GROWTH is the CURE and that requires those weak and needy persons to become self-sufficient and cease becoming the target of other needy persons. To the outsider, it is a psychological game, which is abusive, self-limiting, and wasteful of spiritual energies. You avoid the dynamic by cutting through it and demanding honesty and openness and fairness. If it is asking too much from the other person who is responding to you as an opponent to share with you as a partner, it will be their loss, not yours.
SUGGESTIONS and INSINUATIONS:
"POSITIVE" MANIPULATION can be expressed by a person making veiled threats.
Rather than be honest and direct and inform the other person of what their problem is that the other person could assist with, the adult-as-child (out of fear) may suggest that they will have to change direction, suppliers, mates, shared time ... so that they can get a better deal. The key to the ruse is in how it is expressed. Honesty would demand directness and the judgement would be expressed as a concern to the person in question. But for the adult-as-child, the comment is made as a casual remark floating out into the wind. If the co-dependent person responds they will either take the comment personal and suggestive, or, personal and denigrating.
A SUGGESTIVE INTERPRETATION is one in which the co-dependent listener assumes that the speaker is offering more than just acceptance for their increased attention and consideration. The listener expects something implied but not said, and, like a conspiracy of silence, the listener does not confirm the specifics. If the listener doesn't ask, he or she won't get a no and they will have their fantasy to motivate their action. And the speaker does not provide the specifics to the suggestions because there is no intent to provide them. If there was, they would not hide them.
We also use the terms "flattery", "cuteness", "romance", "flirting", and "playing hard to get" to describe the behavior and attitude. In business, there is a suggestion of "competition" or "negotiation" ... but it is, in the case of the manipulative adult, a half-truth, even a lie. There is no intent to deliver ... only one of keeping, or getting something for next to nothing. Such an outcome conveys a sense of worth, value, achievement, acceptance, --- to the manipulator.

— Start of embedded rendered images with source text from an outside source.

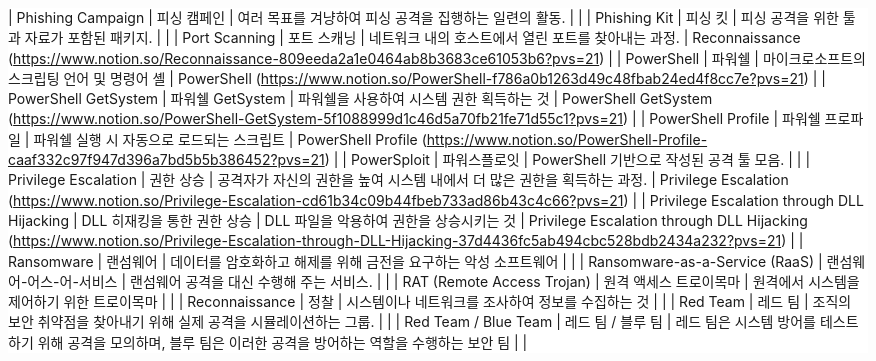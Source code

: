 | Phishing Campaign                                | 피싱 캠페인                              | 여러 목표를 겨냥하여 피싱 공격을 집행하는 일련의 활동.                                                                                                |                                                                                                                                                              |
| Phishing Kit                                     | 피싱 킷                                | 피싱 공격을 위한 툴과 자료가 포함된 패키지.                                                                                                      |                                                                                                                                                              |
| Port Scanning                                    | 포트 스캐닝                              | 네트워크 내의 호스트에서 열린 포트를 찾아내는 과정.                                                                                                  | Reconnaissance (https://www.notion.so/Reconnaissance-809eeda2a1e0464ab8b3683ce61053b6?pvs=21)                                                                |
| PowerShell                                       | 파워쉘                                 | 마이크로소프트의 스크립팅 언어 및 명령어 셸                                                                                                       | PowerShell (https://www.notion.so/PowerShell-f786a0b1263d49c48fbab24ed4f8cc7e?pvs=21)                                                                        |
| PowerShell GetSystem                             | 파워쉘 GetSystem                       | 파워쉘을 사용하여 시스템 권한 획득하는 것                                                                                                        | PowerShell GetSystem (https://www.notion.so/PowerShell-GetSystem-5f1088999d1c46d5a70fb21fe71d55c1?pvs=21)                                                    |
| PowerShell Profile                               | 파워쉘 프로파일                            | 파워쉘 실행 시 자동으로 로드되는 스크립트                                                                                                        | PowerShell Profile (https://www.notion.so/PowerShell-Profile-caaf332c97f947d396a7bd5b5b386452?pvs=21)                                                        |
| PowerSploit                                      | 파워스플로잇                              | PowerShell 기반으로 작성된 공격 툴 모음.                                                                                                   |                                                                                                                                                              |
| Privilege Escalation                             | 권한 상승                               | 공격자가 자신의 권한을 높여 시스템 내에서 더 많은 권한을 획득하는 과정.                                                                                      | Privilege Escalation (https://www.notion.so/Privilege-Escalation-cd61b34c09b44fbeb733ad86b43c4c66?pvs=21)                                                    |
| Privilege Escalation through DLL Hijacking       | DLL 히재킹을 통한 권한 상승                   | DLL 파일을 악용하여 권한을 상승시키는 것                                                                                                       | Privilege Escalation through DLL Hijacking (https://www.notion.so/Privilege-Escalation-through-DLL-Hijacking-37d4436fc5ab494cbc528bdb2434a232?pvs=21)        |
| Ransomware                                       | 랜섬웨어                                | 데이터를 암호화하고 해제를 위해 금전을 요구하는 악성 소프트웨어                                                                                            |                                                                                                                                                              |
| Ransomware-as-a-Service (RaaS)                   | 랜섬웨어-어스-어-서비스                       | 랜섬웨어 공격을 대신 수행해 주는 서비스.                                                                                                        |                                                                                                                                                              |
| RAT (Remote Access Trojan)                       | 원격 액세스 트로이목마                        | 원격에서 시스템을 제어하기 위한 트로이목마                                                                                                        |                                                                                                                                                              |
| Reconnaissance                                   | 정찰                                  | 시스템이나 네트워크를 조사하여 정보를 수집하는 것                                                                                                    |                                                                                                                                                              |
| Red Team                                         | 레드 팀                                | 조직의 보안 취약점을 찾아내기 위해 실제 공격을 시뮬레이션하는 그룹.                                                                                         |                                                                                                                                                              |
| Red Team / Blue Team                             | 레드 팀 / 블루 팀                         | 레드 팀은 시스템 방어를 테스트하기 위해 공격을 모의하며, 블루 팀은 이러한 공격을 방어하는 역할을 수행하는 보안 팀                                                              |                                                                                                                                                              |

DESTRUCTIVENESS arises when a listener provides the benefits which the speaker has alluded to and then acts on the expectation that the suggested rewards will be given. If the speaker has been using their manipulation as a form of romantic suspense and titillation, they may follow through with their veiled offer. But this will only be if the speaker has become somewhat enamored with the listener-target in the process of getting what they wanted. Otherwise, and more often, the listener and provider will be denied their reward and often entered into a new round of manipulation in which the stacks of the play are once again suggested, perhaps even increased. Something more is required, before the suggested reward. And, there will always be something more. One must have a very joyless and depressed life in order to go to such lengths to feel uplifted through success by deception or hope through projected fantasy. One is always living on the future of an illusion rather than in the reality of the present.
THE LOGIC of the CONFIDENT DESTROYER
"I DIDN'T DO IT!" is the logic of the untrustworthy manipulator.
Of course, they did not mean what you think they said.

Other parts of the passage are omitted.